*** Supplied entries ***

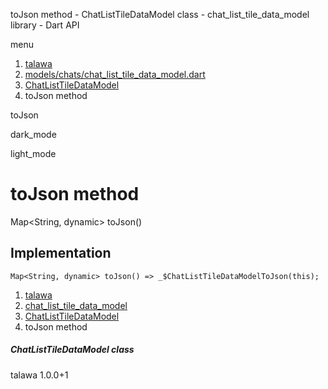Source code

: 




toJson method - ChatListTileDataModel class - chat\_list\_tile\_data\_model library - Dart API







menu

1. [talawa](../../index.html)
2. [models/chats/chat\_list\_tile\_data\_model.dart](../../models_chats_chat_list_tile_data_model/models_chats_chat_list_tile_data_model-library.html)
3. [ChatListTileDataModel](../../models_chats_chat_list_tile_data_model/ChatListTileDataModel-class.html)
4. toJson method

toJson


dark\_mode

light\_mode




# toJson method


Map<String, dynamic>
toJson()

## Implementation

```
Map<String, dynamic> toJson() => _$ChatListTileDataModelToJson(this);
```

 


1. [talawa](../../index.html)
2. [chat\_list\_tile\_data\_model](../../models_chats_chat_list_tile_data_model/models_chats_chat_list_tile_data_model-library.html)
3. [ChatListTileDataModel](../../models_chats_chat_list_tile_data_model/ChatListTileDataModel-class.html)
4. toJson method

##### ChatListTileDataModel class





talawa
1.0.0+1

*** End of Supplied entries ***

## Exercise objective
Reproduce every record above exactly, but leave out the pictures.

## Written response
Source code

: 




toJson method - ChatListTileDataModel class - chat\_list\_tile\_data\_model library - Dart API







menu

1. [talawa](../../index.html)
2. [models/chats/chat\_list\_tile\_data\_model.dart](../../models_chats_chat_list_tile_data_model/models_chats_chat_list_tile_data_model-library.html)
3. [ChatListTileDataModel](../../models_chats_chat_list_tile_data_model/ChatListTileDataModel-class.html)
4. toJson method

toJson


dark\_mode

light\_mode




# toJson method


Map<String, dynamic>
toJson()

## Implementation

```
Map<String, dynamic> toJson() => _$ChatListTileDataModelToJson(this);
```

 


1. [talawa](../../index.html)
2. [chat\_list\_tile\_data\_model](../../models_chats_chat_list_tile_data_model/models_chats_chat_list_tile_data_model-library.html)
3. [ChatListTileDataModel](../../models_chats_chat_list_tile_data_model/ChatListTileDataModel-class.html)
4. toJson method

##### ChatListTileDataModel class





talawa
1.0.0+1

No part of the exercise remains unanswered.